These are familiar themes that bear tedious repeating in an impulsive culture. Coming from Peterson, they are anything but tedious. In The Message, his plainspoken translation of the Bible, Peterson captured the essence of Scripture with neither sanctimony nor glibness. This lucidity marked his address as well, though it was not without nuance. He introduced this baffling paradox of the Christian life. "This is slow work; it cannot be hurried. This is urgent work; it cannot be procrastinated." In American culture, in which "fast" is equated with "good," this is a contradiction. What's worse about the contemplative life, he told me afterwards, is that "most of the time you're unconscious of it. … The minute you start thinking about it, you mess it up; there's a sense of always having dissonance."

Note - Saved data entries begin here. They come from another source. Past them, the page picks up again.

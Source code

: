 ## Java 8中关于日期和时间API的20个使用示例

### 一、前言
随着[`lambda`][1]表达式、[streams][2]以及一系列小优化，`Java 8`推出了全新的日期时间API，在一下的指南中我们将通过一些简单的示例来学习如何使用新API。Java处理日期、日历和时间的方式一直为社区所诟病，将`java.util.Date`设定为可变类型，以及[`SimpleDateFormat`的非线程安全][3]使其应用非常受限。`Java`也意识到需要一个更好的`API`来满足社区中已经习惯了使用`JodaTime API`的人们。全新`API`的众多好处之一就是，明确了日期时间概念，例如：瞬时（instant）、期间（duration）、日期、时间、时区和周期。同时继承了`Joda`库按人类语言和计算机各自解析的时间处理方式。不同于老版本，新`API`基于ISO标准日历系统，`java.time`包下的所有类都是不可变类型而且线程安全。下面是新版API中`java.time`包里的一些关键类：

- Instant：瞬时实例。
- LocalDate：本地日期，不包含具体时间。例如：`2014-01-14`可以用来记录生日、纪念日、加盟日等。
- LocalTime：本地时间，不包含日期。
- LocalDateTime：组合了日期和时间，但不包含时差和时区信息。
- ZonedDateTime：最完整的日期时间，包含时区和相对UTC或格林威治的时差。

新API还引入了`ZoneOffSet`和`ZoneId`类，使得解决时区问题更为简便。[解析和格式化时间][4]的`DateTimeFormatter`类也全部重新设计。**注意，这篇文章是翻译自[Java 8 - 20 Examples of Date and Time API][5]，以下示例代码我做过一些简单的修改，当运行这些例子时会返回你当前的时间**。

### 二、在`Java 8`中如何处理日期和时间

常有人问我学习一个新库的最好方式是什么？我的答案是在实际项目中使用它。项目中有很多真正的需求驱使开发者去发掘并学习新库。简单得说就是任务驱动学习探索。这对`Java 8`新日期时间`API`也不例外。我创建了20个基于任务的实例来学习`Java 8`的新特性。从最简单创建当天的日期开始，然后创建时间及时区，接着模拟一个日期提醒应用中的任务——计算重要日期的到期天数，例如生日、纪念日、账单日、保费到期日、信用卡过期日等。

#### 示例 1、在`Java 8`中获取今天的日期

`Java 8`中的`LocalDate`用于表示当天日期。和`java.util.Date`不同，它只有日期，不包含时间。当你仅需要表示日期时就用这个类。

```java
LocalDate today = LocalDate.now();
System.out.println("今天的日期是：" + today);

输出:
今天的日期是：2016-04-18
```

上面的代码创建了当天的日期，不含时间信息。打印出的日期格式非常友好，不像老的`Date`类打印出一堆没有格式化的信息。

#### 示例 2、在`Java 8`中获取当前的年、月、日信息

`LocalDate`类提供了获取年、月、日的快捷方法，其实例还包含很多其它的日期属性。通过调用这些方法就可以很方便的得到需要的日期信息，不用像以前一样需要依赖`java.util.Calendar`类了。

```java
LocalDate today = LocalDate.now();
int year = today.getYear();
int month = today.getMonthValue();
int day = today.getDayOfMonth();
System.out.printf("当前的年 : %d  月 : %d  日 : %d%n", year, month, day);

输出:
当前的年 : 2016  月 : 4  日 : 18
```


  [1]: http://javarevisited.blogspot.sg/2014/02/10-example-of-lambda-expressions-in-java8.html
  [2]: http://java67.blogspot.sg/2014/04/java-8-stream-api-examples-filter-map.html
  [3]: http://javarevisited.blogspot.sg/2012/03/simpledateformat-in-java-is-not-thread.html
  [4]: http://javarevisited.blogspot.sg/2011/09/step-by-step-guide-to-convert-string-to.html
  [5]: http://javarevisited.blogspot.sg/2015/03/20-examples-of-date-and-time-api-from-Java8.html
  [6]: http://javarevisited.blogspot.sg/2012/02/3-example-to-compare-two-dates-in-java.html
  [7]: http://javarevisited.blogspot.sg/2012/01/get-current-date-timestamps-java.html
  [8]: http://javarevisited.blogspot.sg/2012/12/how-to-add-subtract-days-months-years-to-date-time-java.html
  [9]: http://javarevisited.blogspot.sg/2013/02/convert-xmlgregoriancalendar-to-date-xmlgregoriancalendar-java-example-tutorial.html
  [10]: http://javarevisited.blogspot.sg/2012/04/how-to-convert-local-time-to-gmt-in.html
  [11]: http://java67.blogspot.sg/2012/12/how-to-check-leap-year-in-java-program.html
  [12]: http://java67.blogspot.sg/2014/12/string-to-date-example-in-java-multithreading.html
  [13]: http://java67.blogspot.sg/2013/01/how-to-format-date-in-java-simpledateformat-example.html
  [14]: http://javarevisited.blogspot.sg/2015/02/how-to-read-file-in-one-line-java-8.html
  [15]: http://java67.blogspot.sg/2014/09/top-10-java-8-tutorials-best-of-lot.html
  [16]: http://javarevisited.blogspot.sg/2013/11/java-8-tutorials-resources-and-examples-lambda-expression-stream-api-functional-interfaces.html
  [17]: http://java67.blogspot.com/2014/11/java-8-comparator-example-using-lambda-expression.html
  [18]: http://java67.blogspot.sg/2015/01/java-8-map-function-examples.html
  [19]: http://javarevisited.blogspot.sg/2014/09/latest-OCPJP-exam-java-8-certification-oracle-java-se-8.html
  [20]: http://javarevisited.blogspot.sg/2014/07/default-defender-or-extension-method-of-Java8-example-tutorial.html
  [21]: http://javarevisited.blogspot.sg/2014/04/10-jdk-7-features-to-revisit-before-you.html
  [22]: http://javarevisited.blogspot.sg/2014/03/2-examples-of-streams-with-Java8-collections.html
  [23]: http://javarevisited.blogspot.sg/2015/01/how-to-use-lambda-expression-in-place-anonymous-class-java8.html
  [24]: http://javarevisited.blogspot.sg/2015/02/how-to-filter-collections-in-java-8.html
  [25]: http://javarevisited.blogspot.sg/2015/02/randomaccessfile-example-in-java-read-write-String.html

The most helpful metaphor for this tension, Peterson said at the end of his address, comes from a neighbor of his who developed a fascination with glaciers. They possess unstoppable force but move so slowly as to be imperceptible. They don't move an inch until they are 64 feet thick. Peterson didn't say this, but he suggested we could use more thickness in our lives and actions. Before long, he said, "the ice will begin to slide," and, as Hopkins envisioned in his sonnet, "we will see Christ in ten thousand places."
Nathan Bierma is Book & Culture's editorial assistant. He writes a weekly weblog for the B&C site.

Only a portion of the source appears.